Question

The locus of the point of intersection of perpendicular straight lines which are at constant distance ‘P’ from the origin is:
A) ${X^2} + {Y^2} = 4{P^2}$
B) ${X^2} + {Y^2} = 3{P^2}$
C) ${X^2} + {Y^2} = 2{P^2}$
D) ${X^2} + {Y^2} = {P^2}$

Answer 1

Hint:
first of all let the point is (h,k) then find the perpendicular distance from the origin. Thereafter use the foot of perpendicular formula and find the coordinate of (h,k). in final replace (h,k) with (X,Y).

Complete step by step solution:
Given the perpendicular distance from the origin is P
We have to find the locus of the point of intersection of perpendicular straight lines which is at a distance P from the origin.

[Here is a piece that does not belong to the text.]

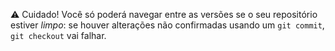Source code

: :warning: Cuidado! Você só poderá navegar entre as versões se o seu repositório estiver _limpo_: se houver alterações não confirmadas usando um `git commit`, `git checkout` vai falhar.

Suppose the point is $(h,k)$and the line is $ax + by + c = 0$ and the perpendicular distance from origin to the line $ax + by + c = 0$ is P
Let find the perpendicular distance P
$P = \dfrac{{\left| {a{x_1} + b{y_1} + c} \right|}}{{\sqrt {{a^2} + {b^2}} }}$
$P = \dfrac{{\left| {a \times 0 + b \times 0 + c} \right|}}{{\sqrt {{a^2} + {b^2}} }}$
$P = \dfrac{{\left| c \right|}}{{\sqrt {{a^2} + {b^2}} }}$ ………(i)
Now find the point foot of perpendicular $(h,k)$
By using the formula $\dfrac{{x - {x_1}}}{a} = \dfrac{{y - {y_1}}}{b} = - \dfrac{{\left( {a{x_1} + b{y_1} + c} \right)}}{{{a^2} + {b^2}}}$
$\dfrac{{h - 0}}{a} = \dfrac{{k - 0}}{b} = - \dfrac{{\left( {a \times 0 + b \times 0 + c} \right)}}{{{a^2} + {b^2}}}$
$\dfrac{h}{a} = \dfrac{k}{b} = \dfrac{{ - c}}{{{a^2} + {b^2}}}$
$h = \dfrac{{ - ac}}{{{a^2} + {b^2}}}$ ……..(ii)
$k = \dfrac{{ - bc}}{{{a^2} + {b^2}}}$ …….(iii)
Squaring equation (ii) and (iii) and add
We get,
${h^2} = \dfrac{{{a^2}{c^2}}}{{{{\left( {{a^2} + {b^2}} \right)}^2}}}$
${k^2} = \dfrac{{{b^2}{c^2}}}{{{{\left( {{a^2} + {b^2}} \right)}^2}}}$
${h^2} + {k^2} = \dfrac{{{a^2}{c^2}}}{{{{\left( {{a^2} + {b^2}} \right)}^2}}} + \dfrac{{{b^2}{c^2}}}{{{{\left( {{a^2} + {b^2}} \right)}^2}}}$
Take ${c^2}$ common
We get,
${h^2} + {k^2} = \dfrac{{{c^2}\left( {{a^2} + {b^2}} \right)}}{{{{\left( {{a^2} + {b^2}} \right)}^2}}}$
Cancel the whole square term from numerator and denominator
We get,
${h^2} + {k^2} = \dfrac{{{c^2}}}{{\left( {{a^2} + {b^2}} \right)}}$ ………(iv)
Squaring the equation (i) and substitute the value of $\dfrac{{{c^2}}}{{\left( {{a^2} + {b^2}} \right)}}$ in this equation (iv)
We get,
${h^2} + {k^2} = {P^2}$
Replace (h, k) by (X,Y) in the above equation we get
${X^2} + {Y^2} = {P^2}$

In option D it is given, so the correct answer for the locus of the point of intersection of perpendicular straight lines which are at constant distance ‘P’ from the origin is ${X^2} + {Y^2} = {P^2}$ or option D.

Note:
1.The perpendicular distance of a point $({x_1},{y_1})$from the line $ax + by + c = 0$is $P = \dfrac{{\left| {a{x_1} + b{y_1} + c} \right|}}{{\sqrt {{a^2} + {b^2}} }}$
2. The foot of perpendicular $({x_1},{y_1})$to the line $ax + by + c = 0$is $\dfrac{{x - {x_1}}}{a} = \dfrac{{y - {y_1}}}{b} = - \dfrac{{\left( {a{x_1} + b{y_1} + c} \right)}}{{{a^2} + {b^2}}}$
3. The locus is a curve or other figure formed by all the points satisfying a particular equation of the relation between coordinates, or by a point, line, or surface moving according to mathematically defined conditions.